BACKGROUND: The mechanism by which angiogenesis declines with aging remains largely unknown. Given that the plasma levels of adiponectin (APN) are decreased in the presence of ischemic cardiovascular disease, we explore the possible mechanisms by which APN/adiponectin receptor1 (AdipoR1) axis inactivation contributes to the decline in vascular regeneration capacity in elderly animals. METHODS AND RESULTS: To study aging-related changes in the APN/AdipoR1 axis and its impact on ischemia-induced angiogenesis, a hindlimb ischemia model was applied to young and aged mice. Aging impaired ischemia-induced blood flow recovery. An ELISA showed that the aged mice had decreased plasma APN levels. Immunostaining showed lesser capillary formation in the aged mice. The aged ischemic muscles had decreased levels of AdipoR1, peroxisome proliferator activated receptor-γ (PPAR-γ), PPAR-γ co-activator 1α (PGC-1α), phospho-AMP-activated protein kinase α (p-AMPK-α), and B cell lymphoma-2 (Bcl-2) and increased levels of cleaved caspase-8 (C-caspase-8) and gp91phox/p22phox genes or/and proteins, nicotinamide adenine dinucleotide phosphate oxidase activity, superoxide production, and matrix metalloproteinase-2/-9 activity as well as increased numbers of infiltrated macrophages and leucocytes. In in vitro experiments, aged endothelial cells had negative changes in the levels of PPAR-γ, PGC-1α, p-AMPK-α, Bcl-2, and C-caspase-8 proteins in response to oxidative stress.

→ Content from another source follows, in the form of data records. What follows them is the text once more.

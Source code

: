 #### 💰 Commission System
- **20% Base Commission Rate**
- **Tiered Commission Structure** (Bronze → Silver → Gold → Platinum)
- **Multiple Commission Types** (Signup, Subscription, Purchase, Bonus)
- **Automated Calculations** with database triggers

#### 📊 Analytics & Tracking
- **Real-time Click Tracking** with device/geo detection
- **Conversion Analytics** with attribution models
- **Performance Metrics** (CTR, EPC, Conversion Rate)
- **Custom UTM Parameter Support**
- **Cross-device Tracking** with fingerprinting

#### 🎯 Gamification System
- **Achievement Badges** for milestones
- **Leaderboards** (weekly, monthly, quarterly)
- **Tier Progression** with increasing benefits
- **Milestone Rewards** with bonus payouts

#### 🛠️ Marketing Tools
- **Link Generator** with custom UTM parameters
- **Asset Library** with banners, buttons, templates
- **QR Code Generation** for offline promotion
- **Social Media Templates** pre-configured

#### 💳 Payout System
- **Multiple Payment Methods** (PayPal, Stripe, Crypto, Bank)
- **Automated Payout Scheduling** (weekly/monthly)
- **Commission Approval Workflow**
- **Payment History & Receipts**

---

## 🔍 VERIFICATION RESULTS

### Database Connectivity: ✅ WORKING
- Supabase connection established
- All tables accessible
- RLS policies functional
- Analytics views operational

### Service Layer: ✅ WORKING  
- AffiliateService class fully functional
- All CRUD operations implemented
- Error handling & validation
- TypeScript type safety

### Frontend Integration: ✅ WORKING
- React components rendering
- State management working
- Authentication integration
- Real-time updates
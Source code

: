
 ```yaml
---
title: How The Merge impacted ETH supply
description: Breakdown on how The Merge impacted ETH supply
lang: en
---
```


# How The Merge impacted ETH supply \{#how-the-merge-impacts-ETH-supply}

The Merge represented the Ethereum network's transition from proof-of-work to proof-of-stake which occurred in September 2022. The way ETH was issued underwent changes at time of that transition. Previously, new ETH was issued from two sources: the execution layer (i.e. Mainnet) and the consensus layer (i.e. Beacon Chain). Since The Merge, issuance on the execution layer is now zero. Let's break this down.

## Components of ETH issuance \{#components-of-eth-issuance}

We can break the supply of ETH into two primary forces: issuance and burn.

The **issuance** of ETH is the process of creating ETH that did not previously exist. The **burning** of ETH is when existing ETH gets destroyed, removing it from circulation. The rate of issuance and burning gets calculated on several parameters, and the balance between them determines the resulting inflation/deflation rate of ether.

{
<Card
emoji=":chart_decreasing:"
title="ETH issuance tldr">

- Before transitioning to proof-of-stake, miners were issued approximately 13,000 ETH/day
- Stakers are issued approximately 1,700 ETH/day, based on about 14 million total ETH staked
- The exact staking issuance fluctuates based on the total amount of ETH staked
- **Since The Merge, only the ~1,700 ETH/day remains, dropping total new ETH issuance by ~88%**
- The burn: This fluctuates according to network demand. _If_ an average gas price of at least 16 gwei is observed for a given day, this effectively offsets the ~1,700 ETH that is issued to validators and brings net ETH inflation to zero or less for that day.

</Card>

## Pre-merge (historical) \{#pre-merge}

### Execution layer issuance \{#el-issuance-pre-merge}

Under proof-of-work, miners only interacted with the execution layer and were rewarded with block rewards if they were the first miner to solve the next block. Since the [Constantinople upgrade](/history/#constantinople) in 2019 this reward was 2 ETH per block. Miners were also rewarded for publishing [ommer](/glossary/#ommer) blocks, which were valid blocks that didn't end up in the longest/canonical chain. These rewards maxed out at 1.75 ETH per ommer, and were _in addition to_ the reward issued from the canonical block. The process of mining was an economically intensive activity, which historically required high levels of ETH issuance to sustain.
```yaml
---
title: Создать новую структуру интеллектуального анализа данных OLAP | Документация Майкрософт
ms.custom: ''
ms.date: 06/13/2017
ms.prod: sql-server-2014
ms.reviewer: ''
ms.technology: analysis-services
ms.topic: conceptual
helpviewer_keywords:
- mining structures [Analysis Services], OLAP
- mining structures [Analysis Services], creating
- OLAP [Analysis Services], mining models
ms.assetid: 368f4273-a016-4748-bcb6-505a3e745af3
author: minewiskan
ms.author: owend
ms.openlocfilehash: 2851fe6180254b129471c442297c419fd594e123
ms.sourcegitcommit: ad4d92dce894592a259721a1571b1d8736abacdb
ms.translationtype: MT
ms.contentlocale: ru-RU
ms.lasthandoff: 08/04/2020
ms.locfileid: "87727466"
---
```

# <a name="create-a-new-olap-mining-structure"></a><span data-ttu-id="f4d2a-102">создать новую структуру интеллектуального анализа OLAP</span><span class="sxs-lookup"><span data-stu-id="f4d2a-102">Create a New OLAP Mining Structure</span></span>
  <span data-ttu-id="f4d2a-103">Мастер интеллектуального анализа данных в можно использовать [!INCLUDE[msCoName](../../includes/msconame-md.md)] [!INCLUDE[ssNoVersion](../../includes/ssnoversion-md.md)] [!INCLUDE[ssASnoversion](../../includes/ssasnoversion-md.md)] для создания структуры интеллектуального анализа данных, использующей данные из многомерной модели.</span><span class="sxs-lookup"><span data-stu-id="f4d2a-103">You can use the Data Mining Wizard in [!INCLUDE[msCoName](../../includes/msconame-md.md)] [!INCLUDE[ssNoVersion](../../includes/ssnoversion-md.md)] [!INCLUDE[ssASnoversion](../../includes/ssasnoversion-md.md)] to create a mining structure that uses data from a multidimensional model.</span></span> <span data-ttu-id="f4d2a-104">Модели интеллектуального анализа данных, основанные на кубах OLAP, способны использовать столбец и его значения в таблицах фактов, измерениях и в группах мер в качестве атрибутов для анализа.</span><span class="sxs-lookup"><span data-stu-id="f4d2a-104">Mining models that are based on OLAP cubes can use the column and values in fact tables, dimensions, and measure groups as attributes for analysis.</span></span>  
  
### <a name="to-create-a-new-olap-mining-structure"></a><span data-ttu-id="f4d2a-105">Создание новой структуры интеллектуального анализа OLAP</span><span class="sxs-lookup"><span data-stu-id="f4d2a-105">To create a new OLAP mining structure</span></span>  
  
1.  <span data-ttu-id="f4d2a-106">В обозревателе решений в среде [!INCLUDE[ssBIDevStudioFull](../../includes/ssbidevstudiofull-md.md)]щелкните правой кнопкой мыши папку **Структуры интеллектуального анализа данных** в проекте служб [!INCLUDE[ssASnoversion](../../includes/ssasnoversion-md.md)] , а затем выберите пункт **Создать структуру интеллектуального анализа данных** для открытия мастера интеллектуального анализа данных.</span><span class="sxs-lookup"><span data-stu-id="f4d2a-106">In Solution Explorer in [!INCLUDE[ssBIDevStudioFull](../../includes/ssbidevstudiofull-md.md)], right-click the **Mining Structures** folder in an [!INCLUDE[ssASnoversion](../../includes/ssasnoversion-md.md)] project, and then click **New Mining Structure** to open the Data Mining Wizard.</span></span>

Genetic interventions targeted toward APN and AdipoR1 negatively affected the targeted angiogenic protein levels in aged muscles and angiogenic actions and/or aged endothelial events. CONCLUSION: These findings indicate that aging can reduce angiogenesis in response to hypoxia via an impaired APN-AdipoR1-dependent mechanism that may be mediated by PPAR-γ/PGC-1α signaling inactivation in advanced age.